One of my Hokkaidoian friends who is my age heard him saying "Ii-ssho" and so on, and was happy that he is speaking in Hokkaido dialect (-ssho instead of deshou), and asked him if he ever says "Namara". Apparently when she was younger it was a trendy word for "very". I had never heard of it, but he said a couple of the boys in his class (a bit rougher boys?) do use it. After that conversation, he suddenly started using it now and then, too - a bit of posing? Like, "Namara hayee" (really fast), etc...

- To me when I was in his classroom and he wanted me to look at his football robot: "Mite mina." (have a look)

- When I mistook "Tonkatsu" on a bento-shop menu for something else, and asked the girl at the cash register if it was chicken - Dio said quickly, "Tonkatsu-tte kaiteattara, futsuwa tonkatsudesho?" (well, if it says tonkatsu, it usually means tonkatsu, doesn't it?) ...

Jiji (age 7, in 1st grade):

- "UssSO! UsSO ja nee ka kore!" (No way! What a lie!)

- (last year, learned in kindergarten): "Daamenanda, damenanda, sensei ni yuccharo" (in a singsong voice, "that's bad, that's bad, I'm telling the teacher!"). When he first told us this it was garbled and we couldn't make out what he was saying, but when we asked him about it he said he didn't know the words, but it is what people say just before they go to tell the teacher! So we worked out what he was saying.

- "SuggE! SuggEE kore wa!" (Wow! This is great!)

- to his big brother when big brother is posing: "Kakkou tsukeruna." (quit posing) He was trying to shout something like this down from the chair lift several times, when he saw Dio just nicely practicing his snowboarding turns, down below.

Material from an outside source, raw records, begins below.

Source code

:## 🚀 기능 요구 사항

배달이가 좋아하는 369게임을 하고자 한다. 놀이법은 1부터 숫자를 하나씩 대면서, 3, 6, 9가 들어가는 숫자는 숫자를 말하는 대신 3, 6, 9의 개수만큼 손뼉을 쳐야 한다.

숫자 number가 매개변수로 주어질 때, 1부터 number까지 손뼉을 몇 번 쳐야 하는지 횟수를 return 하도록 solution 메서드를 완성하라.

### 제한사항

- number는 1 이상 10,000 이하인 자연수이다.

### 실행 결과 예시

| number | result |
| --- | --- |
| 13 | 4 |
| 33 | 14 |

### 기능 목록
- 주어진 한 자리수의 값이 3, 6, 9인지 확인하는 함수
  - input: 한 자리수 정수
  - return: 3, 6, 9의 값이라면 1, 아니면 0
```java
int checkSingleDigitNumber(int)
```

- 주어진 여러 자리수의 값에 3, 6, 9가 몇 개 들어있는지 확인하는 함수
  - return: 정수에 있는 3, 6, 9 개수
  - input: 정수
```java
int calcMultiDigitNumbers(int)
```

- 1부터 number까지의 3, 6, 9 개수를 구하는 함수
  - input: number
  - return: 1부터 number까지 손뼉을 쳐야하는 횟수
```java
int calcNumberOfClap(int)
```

Anyway, I just get a warm and happy feeling when I hear them saying these things. It is just so cute that they have learned to talk like school-age boys. Dio gets plenty of practice in "official" or "adult" Japanese from Kumon, anyway (he takes "Japanese" for foreigners, mostly targeted towards teenagers or adults, not kokugo - the poor thing has to read these endless example sentences about "Smisu-san" - Mr. Smith - and his friends, who are visiting Japan for business and tourism. I think they are trying to make the foreign students feel more connected by putting plenty of nice foreign characters in the stories and examples, but it gets a little wearing because it is about a world of Tokyo "fresh-off-the-plane" Anglo-Gaijin that my son knows nothing about! Complete with sharp-looking noses and friendly Japanese helpers... he keeps plugging away, though - maybe it is entertaining for him to read about the adventures of the hapless adult gaijins... ?).

Monday, February 12, 2007

Odd dates

Younger brother Jiji (7) likes to write on our calendars when we put them up at the New Year. Last year we were surprised to see that he had confidently written "Critsmas" on December 5.

Today I just looked up at our 2007 puppy calendar (from the 100 yen shop), and learned that Feb. 28 is "Leap Year". :)

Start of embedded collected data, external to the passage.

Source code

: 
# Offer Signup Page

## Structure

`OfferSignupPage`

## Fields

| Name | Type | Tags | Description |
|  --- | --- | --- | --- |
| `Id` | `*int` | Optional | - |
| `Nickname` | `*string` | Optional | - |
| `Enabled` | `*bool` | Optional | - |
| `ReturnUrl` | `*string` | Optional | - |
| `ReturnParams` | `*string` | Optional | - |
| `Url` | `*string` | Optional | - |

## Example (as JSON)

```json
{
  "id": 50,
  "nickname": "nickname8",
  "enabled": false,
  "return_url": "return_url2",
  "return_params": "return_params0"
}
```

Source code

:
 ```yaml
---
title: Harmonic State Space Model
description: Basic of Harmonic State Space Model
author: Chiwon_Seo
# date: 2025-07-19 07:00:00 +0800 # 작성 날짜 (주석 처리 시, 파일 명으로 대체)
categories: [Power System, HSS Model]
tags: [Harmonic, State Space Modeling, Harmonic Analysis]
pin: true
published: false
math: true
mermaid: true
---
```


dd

He has also put "Lucky Day" on every Saturday, and "RKT Day" on every Friday (well, up through mid-April on the calendar, anyway, when he seems to have tired of this project).

Saturday is the day of the week they sleep in our bed (one of us has to go elsewhere, as there is not room for 4 of us), and Friday nights if it is convenient, big brother Dio sleeps with Jiji in the lower bunk bed. I'm not sure what the "T" is for, but R and K are their initials. "Together" maybe?? We found it convenient to set a day of the week for these two special sleeping arrangements, because without a fixed day they were always asking just in case, "Can we sleep in your bed tonight??" and it was annoying being asked this all the time. They do well having a fixed day.